Request the SSL Certificate and install the certificate
I use CheapSSLShop as it provides RapidSSL DV SSL certificates for about USD 8 / per year. Any SSL provider will operate in a similar fashion, where you need a CSR to issue the SSL certificate:
With RapidSSL you will receive an email which includes the certificate which you copy into /etc/ssl/private/cloudkey.crt:
It is important to have a line-feed after the “—-END CERTIFICATE—” section.

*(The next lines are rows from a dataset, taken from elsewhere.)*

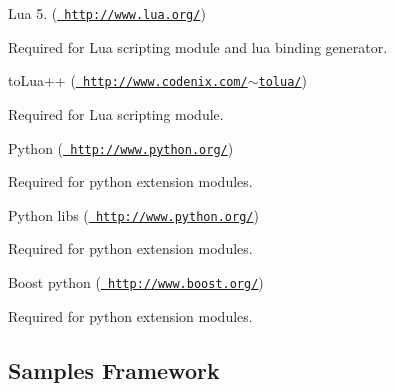 \begin{DoxyItemize}
\item Lua 5. (\href{http://www.lua.org/}{\texttt{ http\+://www.\+lua.\+org/}})
\begin{DoxyItemize}
\item Required for Lua scripting module and lua binding generator.
\end{DoxyItemize}
\item to\+Lua++ (\href{http://www.codenix.com/~tolua/}{\texttt{ http\+://www.\+codenix.\+com/$\sim$tolua/}})
\begin{DoxyItemize}
\item Required for Lua scripting module.
\end{DoxyItemize}
\item Python (\href{http://www.python.org/}{\texttt{ http\+://www.\+python.\+org/}})
\begin{DoxyItemize}
\item Required for python extension modules.
\end{DoxyItemize}
\item Python libs (\href{http://www.python.org/}{\texttt{ http\+://www.\+python.\+org/}})
\begin{DoxyItemize}
\item Required for python extension modules.
\end{DoxyItemize}
\item Boost python (\href{http://www.boost.org/}{\texttt{ http\+://www.\+boost.\+org/}})
\begin{DoxyItemize}
\item Required for python extension modules.
\end{DoxyItemize}
\end{DoxyItemize}\hypertarget{dependencies_dependencies_samples}{}\subsection{Samples Framework}\label{dependencies_dependencies_samples}

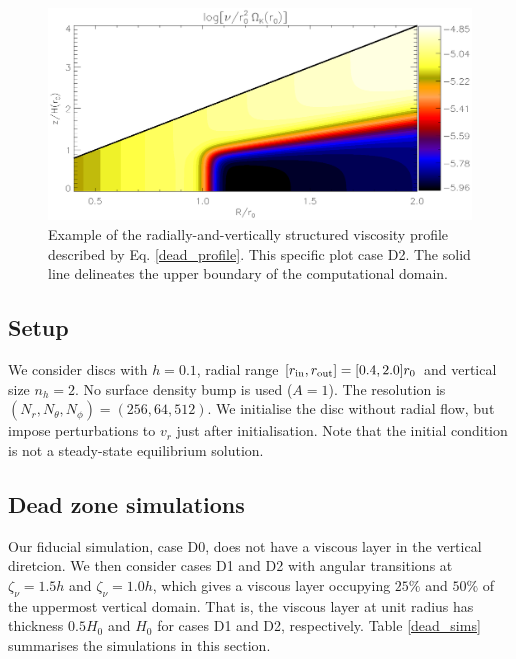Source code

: \begin{figure}
  \centering
  \includegraphics[width=\linewidth]{figures/pdisk_visc2d_dead}
  \caption{Example of the radially-and-vertically structured viscosity
    profile described by Eq. \ref{dead_profile}. 
    This specific plot case D2. The solid line delineates the upper
    boundary of the computational domain. 
    \label{visc2d_dead}}
\end{figure}

\subsection{Setup}
We consider discs with $h=0.1$, radial range
$[r_\mathrm{in},r_\mathrm{out}]=[0.4,2.0]r_0$ and vertical size $n_h=2$. No surface
density bump is used ($A=1$). The resolution
is $(N_r,N_\theta,N_\phi)=(256,64,512)$. We initialise the disc
without radial flow, but impose perturbations to $v_r$ just after
initialisation. Note that the initial condition is not a steady-state
equilibrium solution.   

\subsection{Dead zone simulations}
Our fiducial simulation, case D0, does not have a viscous layer in the
vertical diretcion. We then consider cases D1 
and D2 with angular transitions at $\zeta_\nu=1.5h$ and
$\zeta_\nu=1.0h$, which gives a viscous layer occupying
$25\%$ and $50\%$ of the uppermost vertical domain. That is, the 
viscous layer at unit radius has thickness $0.5H_0$ and $H_0$ for
cases D1 and D2, respectively. Table \ref{dead_sims} summarises the
simulations in this section. 
 
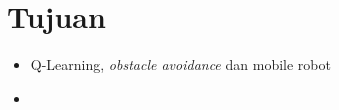 \section{Tujuan}
\begin{itemize}
	\item Q-Learning, \textit{obstacle avoidance} dan mobile robot
	\item 
\end{itemize}
   
    
    
    
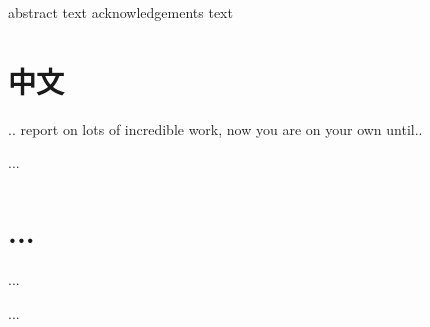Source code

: \documentclass[11pt,a4paper,extrafontsizes,oldfontcommands,twoside]{dlutthesis}
\begin{document}
\frontmatter
\thetitlepage
\approvalpage
\asuabstract
abstract text
\asuacknowledgements
acknowledgements text
\tableofcontents
\mainmatter
\pagestyle{asu}
\chapter{中文} %
.. report on lots of incredible work, now you are on your
own until..
\printpagenotes
\begin{thebibliography}...\end{thebibliography}
\appendix
\chapter{...}
...
\begin{biosketch} ... \end{biosketch}
\end{document}
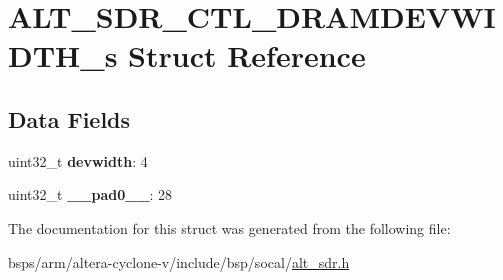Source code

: \hypertarget{structALT__SDR__CTL__DRAMDEVWIDTH__s}{}\section{A\+L\+T\+\_\+\+S\+D\+R\+\_\+\+C\+T\+L\+\_\+\+D\+R\+A\+M\+D\+E\+V\+W\+I\+D\+T\+H\+\_\+s Struct Reference}
\label{structALT__SDR__CTL__DRAMDEVWIDTH__s}
\subsection*{Data Fields}
\begin{DoxyCompactItemize}
\item 
\mbox{\label{structALT__SDR__CTL__DRAMDEVWIDTH__s_a31a9096a9ab2a374e7fd5ab3112dda09}} 
uint32\+\_\+t {\bfseries devwidth}\+: 4
\item 
\mbox{\label{structALT__SDR__CTL__DRAMDEVWIDTH__s_af3876b5df107f16c2586c7ba9aa60bec}} 
uint32\+\_\+t {\bfseries \+\_\+\+\_\+pad0\+\_\+\+\_\+}\+: 28
\end{DoxyCompactItemize}


The documentation for this struct was generated from the following file\+:\begin{DoxyCompactItemize}
\item 
bsps/arm/altera-\/cyclone-\/v/include/bsp/socal/\mbox{\hyperlink{alt__sdr_8h}{alt\+\_\+sdr.\+h}}\end{DoxyCompactItemize}
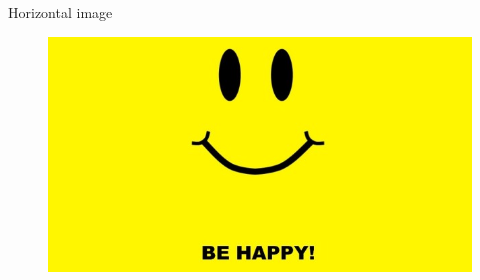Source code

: \begin{frame}{Horizontal image}

\begin{figure}[htbp]
\centering
\includegraphics[width=\textwidth,height=0.8\textheight,keepaspectratio]{images/horizontal}
\end{figure}

\end{frame}

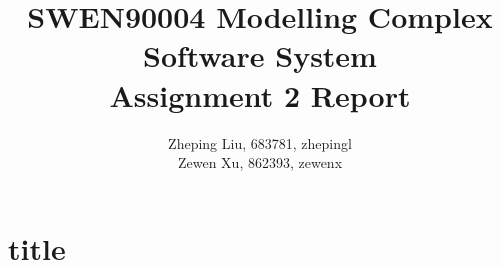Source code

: \documentclass[11pt]{article}
\title{SWEN90004 Modelling Complex Software System\\
        \textbf{Assignment 2 Report}}
\author{Zheping Liu, 683781, zhepingl\\
        Zewen Xu, 862393, zewenx}
\date{}
\begin{document}
    \maketitle
    \section{title}
\end{document}
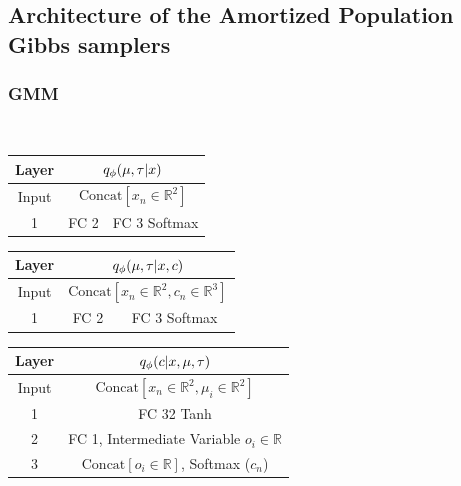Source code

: \documentclass[anonymous=false, %
               format=acmsmall, %
               review=true, %
               screen=true, %
               nonacm=true]{acmart}
\theoremstyle{definition}
\begin{document}

\newpage
\subsection{Architecture of the Amortized Population Gibbs samplers}
\label{appendix:architecture}
\subsubsection{GMM}
\
\begin{table}[h]
    \centering
    \begin{tabular}{c|c|c}
    \toprule
     Layer 
     & 
    \multicolumn{2}{c}{$q_\phi(\mu, \tau | x)$}
    \\
    \midrule
    Input
    & 
    \multicolumn{2}{c}{$\mathrm{Concat}[x_n\in\mathbb{R}^2]$}
    \\
    \hline
    1
    & \parbox{3cm}{\centering FC 2}
    & \parbox{3cm}{\centering FC 3 Softmax}
    \\
    \bottomrule
    \end{tabular}
    \label{arch-gmm-rws}
\end{table}

\begin{table}[h]
    \centering
    \begin{tabular}{c|c|c}
    \toprule
     Layer 
     & 
    \multicolumn{2}{c}{$q_\phi(\mu, \tau | x, c)$}
    \\
    \midrule
    Input
    & 
    \multicolumn{2}{c}{$\mathrm{Concat}[x_n\in\mathbb{R}^2, c_n\in\mathbb{R}^3]$}
    \\
    \hline
    1
    & \parbox{3cm}{\centering FC 2}
    & \parbox{3cm}{\centering FC 3 Softmax}
    \\
    \bottomrule
    \end{tabular}
    \label{arch-gmm-global}
\end{table}

\begin{table}[h]
    \centering
    \begin{tabular}{c|c}
    \toprule
        Layer
        &
        $q_\phi(c | x, \mu, \tau)$
        \\
    \midrule
    Input
    & 
    $\mathrm{Concat}[x_n\in\mathbb{R}^2, \mu_i\in\mathbb{R}^2]$\\
    \hline
    1
    & \parbox{4cm}{\centering FC 32 Tanh}\\
    & FC 1, Intermediate Variable $o_i\in\mathbb{R}$ \\
    & $\mathrm{Concat}[o_i\in\mathbb{R}]$, Softmax ($c_n$) \\
    \bottomrule
    \end{tabular}
    \label{arch-gmm-local}
\end{table}
\end{document}
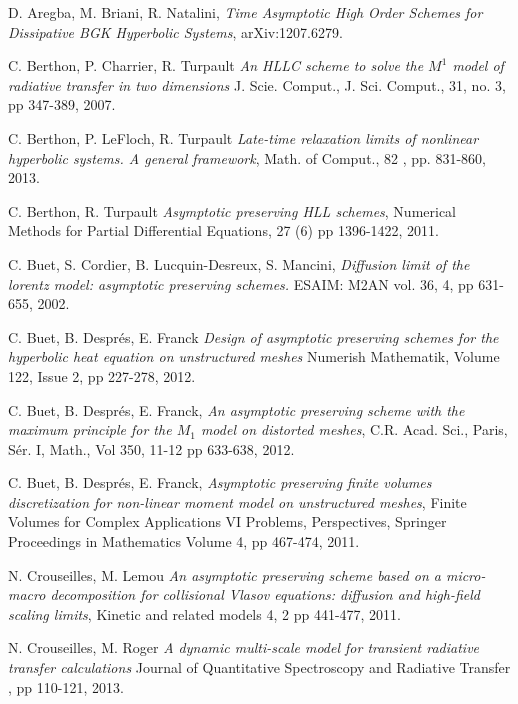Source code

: \documentclass[a4paper,french,english,10pt]{article}
\begin{document}
{\footnotesize 
\begin{thebibliography}{abcde}   

 D. Aregba, M. Briani, R. Natalini, \emph{Time Asymptotic High Order Schemes for Dissipative BGK Hyperbolic Systems}, arXiv:1207.6279.

 C. Berthon, P. Charrier, R. Turpault \emph{An HLLC scheme
to solve the $M^1$ model of radiative transfer in two dimensions} J. Scie.
Comput., J. Sci. Comput., 31, no. 3, pp 347-389, 2007.

 C. Berthon, P. LeFloch, R. Turpault  \emph{Late-time relaxation limits of nonlinear hyperbolic systems. A general framework}, Math. of Comput., 82 , pp. 831-860, 2013. 

 C. Berthon, R. Turpault \emph{Asymptotic preserving HLL
schemes}, Numerical Methods for Partial Differential Equations, 27 (6)  pp
1396-1422, 2011.

 C. Buet, S. Cordier,   B. Lucquin-Desreux, S. Mancini, 
\emph{Diffusion limit of the lorentz model: asymptotic preserving schemes.}
ESAIM: M2AN vol. 36, 4, pp 631-655, 2002.

 C. Buet, B. Despr\'es, E. Franck \emph{Design of
asymptotic preserving schemes for the hyperbolic heat equation on unstructured
meshes} Numerish Mathematik, Volume 122, Issue 2, pp 227-278,  2012.

 C. Buet, B. Despr\'es, E. Franck, \emph{An asymptotic
preserving scheme with the maximum principle for the $M_1$ model on distorted
meshes}, C.R. Acad. Sci., Paris, S\'er. I, Math., Vol 350,  11-12
pp 633-638,  2012.

 C. Buet, B. Despr\'es, E. Franck, \emph{Asymptotic
preserving finite volumes discretization for non-linear moment model on
unstructured meshes}, Finite Volumes for Complex Applications VI Problems,
Perspectives, Springer Proceedings in Mathematics Volume 4, pp 467-474, 2011.



 N. Crouseilles, M. Lemou \emph{An asymptotic preserving
scheme based on a micro-macro decomposition for collisional Vlasov equations:
diffusion and high-field scaling limits}, Kinetic and related models 4, 2 
pp 441-477, 2011.

 N. Crouseilles, M. Roger \emph{A dynamic multi-scale
model for transient radiative transfer calculations} Journal of Quantitative
Spectroscopy and Radiative Transfer , pp 110-121, 2013.


\end{thebibliography}}
\end{document}

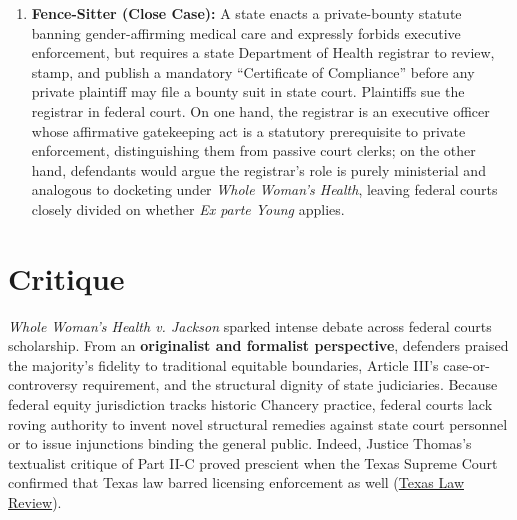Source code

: \documentclass[12pt]{article}
\begin{document}
\begin{enumerate}
    \item \textbf{Fence-Sitter (Close Case):} A state enacts a private-bounty statute banning gender-affirming medical care and expressly forbids executive enforcement, but requires a state Department of Health registrar to review, stamp, and publish a mandatory ``Certificate of Compliance'' before any private plaintiff may file a bounty suit in state court. Plaintiffs sue the registrar in federal court. On one hand, the registrar is an executive officer whose affirmative gatekeeping act is a statutory prerequisite to private enforcement, distinguishing them from passive court clerks; on the other hand, defendants would argue the registrar's role is purely ministerial and analogous to docketing under \textit{Whole Woman's Health}, leaving federal courts closely divided on whether \textit{Ex parte Young} applies.
\end{enumerate}

\section{Critique}

\textit{Whole Woman's Health v. Jackson} sparked intense debate across federal courts scholarship. From an \textbf{originalist and formalist perspective}, defenders praised the majority's fidelity to traditional equitable boundaries, Article III's case-or-controversy requirement, and the structural dignity of state judiciaries. Because federal equity jurisdiction tracks historic Chancery practice, federal courts lack roving authority to invent novel structural remedies against state court personnel or to issue injunctions binding the general public. Indeed, Justice Thomas's textualist critique of Part II-C proved prescient when the Texas Supreme Court confirmed that Texas law barred licensing enforcement as well (\href{https://texaslawreview.org/judicial-review-of-unconventional-enforcement-regimes/}{Texas Law Review}).
\end{document}
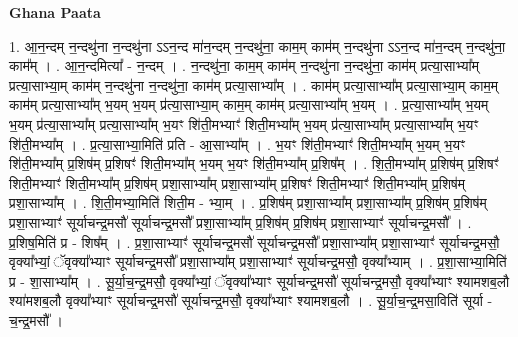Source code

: \documentclass[17pt]{extarticle}
\begin{document}
\textbf{Ghana Paata } \newline

1. आ॒न॒न्दम् न॒न्दथु॑ना न॒न्दथु॑ना ऽऽन॒न्द मा॑न॒न्दम् न॒न्दथु॑ना॒ काम॒म् काम॑म् न॒न्दथु॑ना ऽऽन॒न्द मा॑न॒न्दम् न॒न्दथु॑ना॒ काम᳚म् । . आ॒न॒न्दमित्या᳚ - न॒न्दम् । . न॒न्दथु॑ना॒ काम॒म् काम॑म् न॒न्दथु॑ना न॒न्दथु॑ना॒ काम॑म् प्रत्या॒साभ्या᳚म् प्रत्या॒साभ्या॒म् काम॑म् न॒न्दथु॑ना न॒न्दथु॑ना॒ काम॑म् प्रत्या॒साभ्या᳚म् । . काम॑म् प्रत्या॒साभ्या᳚म् प्रत्या॒साभ्या॒म् काम॒म् काम॑म् प्रत्या॒साभ्या᳚म् भ॒यम् भ॒यम् प्र॑त्या॒साभ्या॒म् काम॒म् काम॑म् प्रत्या॒साभ्या᳚म् भ॒यम् । . प्र॒त्या॒साभ्या᳚म् भ॒यम् भ॒यम् प्र॑त्या॒साभ्या᳚म् प्रत्या॒साभ्या᳚म् भ॒यꣳ शि॑ती॒मभ्याꣳ॑ शिती॒मभ्या᳚म् भ॒यम् प्र॑त्या॒साभ्या᳚म् प्रत्या॒साभ्या᳚म् भ॒यꣳ शि॑ती॒मभ्या᳚म् । . प्र॒त्या॒साभ्या॒मिति॑ प्रति - आ॒साभ्या᳚म् । . भ॒यꣳ शि॑ती॒मभ्याꣳ॑ शिती॒मभ्या᳚म् भ॒यम् भ॒यꣳ शि॑ती॒मभ्या᳚म् प्र॒शिष॑म् प्र॒शिषꣳ॑ शिती॒मभ्या᳚म् भ॒यम् भ॒यꣳ शि॑ती॒मभ्या᳚म् प्र॒शिष᳚म् । . शि॒ती॒मभ्या᳚म् प्र॒शिष॑म् प्र॒शिषꣳ॑ शिती॒मभ्याꣳ॑ शिती॒मभ्या᳚म् प्र॒शिष॑म् प्रशा॒साभ्या᳚म् प्रशा॒साभ्या᳚म् प्र॒शिषꣳ॑ शिती॒मभ्याꣳ॑ शिती॒मभ्या᳚म् प्र॒शिष॑म् प्रशा॒साभ्या᳚म् । . शि॒ती॒मभ्या॒मिति॑ शिती॒म - भ्या॒म् । . प्र॒शिष॑म् प्रशा॒साभ्या᳚म् प्रशा॒साभ्या᳚म् प्र॒शिष॑म् प्र॒शिष॑म् प्रशा॒साभ्याꣳ॑ सूर्याचन्द्र॒मसौ॑ सूर्याचन्द्र॒मसौ᳚ प्रशा॒साभ्या᳚म् प्र॒शिष॑म् प्र॒शिष॑म् प्रशा॒साभ्याꣳ॑ सूर्याचन्द्र॒मसौ᳚ । . प्र॒शिष॒मिति॑ प्र - शिष᳚म् । . प्र॒शा॒साभ्याꣳ॑ सूर्याचन्द्र॒मसौ॑ सूर्याचन्द्र॒मसौ᳚ प्रशा॒साभ्या᳚म् प्रशा॒साभ्याꣳ॑ सूर्याचन्द्र॒मसौ॒ वृक्या᳚भ्यां॒ ॅवृक्या᳚भ्याꣳ सूर्याचन्द्र॒मसौ᳚ प्रशा॒साभ्या᳚म् प्रशा॒साभ्याꣳ॑ सूर्याचन्द्र॒मसौ॒ वृक्या᳚भ्याम् । . प्र॒शा॒साभ्या॒मिति॑ प्र - शा॒साभ्या᳚म् । . सू॒र्या॒च॒न्द्र॒मसौ॒ वृक्या᳚भ्यां॒ ॅवृक्या᳚भ्याꣳ सूर्याचन्द्र॒मसौ॑ सूर्याचन्द्र॒मसौ॒ वृक्या᳚भ्याꣳ श्यामशब॒लौ श्या॑मशब॒लौ वृक्या᳚भ्याꣳ सूर्याचन्द्र॒मसौ॑ सूर्याचन्द्र॒मसौ॒ वृक्या᳚भ्याꣳ श्यामशब॒लौ । . सू॒र्या॒च॒न्द्र॒मसा॒विति॑ सूर्या - च॒न्द्र॒मसौ᳚ । \newline
\end{document}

Copy the RapidSSL intermediate SSL certificate to the Cloud Key directory and you will have something like this:
The next step is to generate a PKCS12 file from your certificate, private key and intermediate RapidSSL file:
openssl pkcs12 -export -in /etc/ssl/private/cloudkey.crt -inkey /etc/ssl/private/cloudkey.key -out /etc/ssl/private/cloudkey.p12 -name unifi -CAfile /etc/ssl/private/rapidssl.crt -caname root -password pass:aircontrolenterprise
We then import the PKCS12 file into the Cloud Key keystore:
keytool -importkeystore -deststorepass aircontrolenterprise -destkeypass aircontrolenterprise -destkeystore /usr/lib/unifi/data/keystore -srckeystore /etc/ssl/private/cloudkey.p12 -srcstoretype PKCS12 -srcstorepass aircontrolenterprise -alias unifi
Now we adjust the permissions and delete files which we do not need:
rm /etc/ssl/private/cloudkey.csr rm /etc/ssl/private/rapidssl.crt rm /etc/ssl/private/cloudkey.p12 tar -cvf cert.tar * chown root:ssl-cert /etc/ssl/private/* chmod 640 /etc/ssl/private/*
If everything was done correctly, you can verify your certificate via nginx:
root@GateNanny:/etc/ssl/private# nginx -t nginx: the configuration file /etc/nginx/nginx.conf syntax is ok nginx: configuration file /etc/nginx/nginx.conf test is successful
If the above command nginx -t throws an error you have probably applied the wrong intermediate certificate or forgot that line-break in your CRT.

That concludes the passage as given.